In 1968 opende Frans Pans het undergroundcafé “De Dolle Mol” aan de Kaasmarkt in Brussel.
Zijn latere artistieke café’s waren “Het Vermiljoen” (Rollebeekstraat) en “Den Tricoloren Keunink”.

VIVE LA REPUBLIQUE
Het origineel van deze foto is een zwart-wit cover van een dichtbundel.

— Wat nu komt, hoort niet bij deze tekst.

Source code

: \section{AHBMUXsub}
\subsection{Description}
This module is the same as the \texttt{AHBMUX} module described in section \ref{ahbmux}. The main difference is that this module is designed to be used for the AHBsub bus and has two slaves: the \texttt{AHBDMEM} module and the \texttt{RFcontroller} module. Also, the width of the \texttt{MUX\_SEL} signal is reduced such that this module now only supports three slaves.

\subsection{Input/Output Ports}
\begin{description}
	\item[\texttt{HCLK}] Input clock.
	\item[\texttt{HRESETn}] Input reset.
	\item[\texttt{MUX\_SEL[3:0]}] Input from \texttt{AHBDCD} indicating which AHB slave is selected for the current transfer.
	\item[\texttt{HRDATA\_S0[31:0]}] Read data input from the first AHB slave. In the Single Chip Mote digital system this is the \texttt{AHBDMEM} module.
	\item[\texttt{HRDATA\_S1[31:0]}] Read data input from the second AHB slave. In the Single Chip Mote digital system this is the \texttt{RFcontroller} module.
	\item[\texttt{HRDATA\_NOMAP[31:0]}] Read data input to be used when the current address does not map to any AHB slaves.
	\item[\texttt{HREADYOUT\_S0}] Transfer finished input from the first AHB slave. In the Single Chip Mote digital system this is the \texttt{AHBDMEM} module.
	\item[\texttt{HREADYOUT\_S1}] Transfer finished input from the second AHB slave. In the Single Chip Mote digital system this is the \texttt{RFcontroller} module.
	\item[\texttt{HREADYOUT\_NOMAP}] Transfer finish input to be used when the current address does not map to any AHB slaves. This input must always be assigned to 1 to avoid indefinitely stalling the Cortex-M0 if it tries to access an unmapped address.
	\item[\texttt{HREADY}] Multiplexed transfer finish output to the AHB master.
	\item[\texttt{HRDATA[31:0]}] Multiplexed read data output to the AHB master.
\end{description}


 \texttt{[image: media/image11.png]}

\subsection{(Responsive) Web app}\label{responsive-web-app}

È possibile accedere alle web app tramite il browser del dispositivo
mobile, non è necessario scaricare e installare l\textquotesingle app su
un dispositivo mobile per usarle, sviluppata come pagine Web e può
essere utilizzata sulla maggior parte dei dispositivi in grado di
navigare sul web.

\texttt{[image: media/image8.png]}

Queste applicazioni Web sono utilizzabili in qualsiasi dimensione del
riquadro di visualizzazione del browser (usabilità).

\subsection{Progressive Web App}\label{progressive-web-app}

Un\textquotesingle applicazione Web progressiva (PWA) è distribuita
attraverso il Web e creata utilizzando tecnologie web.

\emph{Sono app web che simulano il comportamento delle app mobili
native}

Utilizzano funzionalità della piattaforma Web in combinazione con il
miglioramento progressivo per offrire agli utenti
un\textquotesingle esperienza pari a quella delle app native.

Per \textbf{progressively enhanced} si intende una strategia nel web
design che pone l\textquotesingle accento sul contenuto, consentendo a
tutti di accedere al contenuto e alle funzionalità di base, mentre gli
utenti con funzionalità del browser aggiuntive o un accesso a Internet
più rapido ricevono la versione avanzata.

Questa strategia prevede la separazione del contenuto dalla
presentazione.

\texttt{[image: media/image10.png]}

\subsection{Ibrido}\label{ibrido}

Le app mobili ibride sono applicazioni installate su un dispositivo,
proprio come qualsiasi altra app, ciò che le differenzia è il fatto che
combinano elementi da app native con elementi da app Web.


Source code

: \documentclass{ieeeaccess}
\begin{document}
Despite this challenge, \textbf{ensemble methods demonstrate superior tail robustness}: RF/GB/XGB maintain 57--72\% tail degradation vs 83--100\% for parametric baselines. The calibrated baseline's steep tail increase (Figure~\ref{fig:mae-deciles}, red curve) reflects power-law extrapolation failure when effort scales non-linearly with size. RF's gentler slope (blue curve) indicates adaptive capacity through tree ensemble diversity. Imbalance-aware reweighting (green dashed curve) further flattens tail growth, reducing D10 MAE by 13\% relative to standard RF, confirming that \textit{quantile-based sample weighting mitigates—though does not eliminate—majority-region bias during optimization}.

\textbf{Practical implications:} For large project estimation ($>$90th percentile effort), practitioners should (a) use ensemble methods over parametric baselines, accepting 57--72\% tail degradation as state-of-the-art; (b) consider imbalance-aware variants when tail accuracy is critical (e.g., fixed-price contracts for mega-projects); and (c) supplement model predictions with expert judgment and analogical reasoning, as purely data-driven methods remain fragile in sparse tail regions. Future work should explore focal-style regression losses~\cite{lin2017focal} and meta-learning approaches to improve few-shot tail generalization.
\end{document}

Het toont een aantal mensen op de straat met één naakte vrouw, met een spandoek “Vive la République” voor de stichting Pacheco te Brussel in 1966. Van links naar rechts: Willy Cornette, Frank De Crits, Bert Verminnen, Jean-Marie Buchet, DéDéé, Herman J. Claeys, Lacaille en Luc Muller.
Het boekje werd vrij snel verboden nadat het was uitgegeven …
bijgaande met dank aan Hendrik Van Hellem

 

Ons laatste contact was PALLIATIEF

Op BROSELLA Folk & Jazz 2005 (9 & 10 juli) – ik zal het nooit vergeten – stonden plots twee Vrienden, die ook bevriend waren met Frans, aan de Brosella Office cabine, om met te zeggen :
“RIE, Frans PANS ligt op palliatieve zorg in het AZ Jan Portaels te Vilvoorde en hij wil u absoluut nog zien vooraleer hij sterft!” Ik herinner me dat dit aankwam als een koude douche midden in een warme zomer en tussen het plezier van schone muziek …

Ik ging dan zo spoedig mogelijk naar de kliniek kopmm Frans te bezoeken. Onderweg vroeg me af “Wat moet ik hem zeggen? Hoe moet ik hem begroeten?” In ieder geval niet met “Hoe gaat het met u, Frans?”
Toen ik zijn kamer binnenstapte zei ik gewoon:“Frans, ge wou mij zien. Hier ben ik.”

Hij vertelde me dat hij, dankzij de hulp van TOPAZ, een postume fototentoonstelling voorbereidde. Hij kon zelf geen fototoestel meer vasthouden, maar daar werd ginder, dankzij de medewerking van een vrijwilliger, een oplossing voor gevonden. Hij drong er sterk op aan dat ik zeker naar de opening van die tentoonstelling zou gaan, die na zijn dood zou georganiseerd worden in een klein zaaltje in Evere.
Dat moest ik hem beloven …!!!…

Hij vertelde me ook dat zijn dochter Russisch had geleerd om de teksten van zijn communistische kameraden in de oorspronkelijke versie te kunnen lezen.

Daarna zei hij: “Ge moogt gaan. Ik ben moe”

Dat was mijn laatste contact met Frans PANS, persoonlijk …
maar ik heb hem wel nog gezien in die postume fototentoonstelling,
want daar waren een aantal merkwaardige “zelfportretten” bij.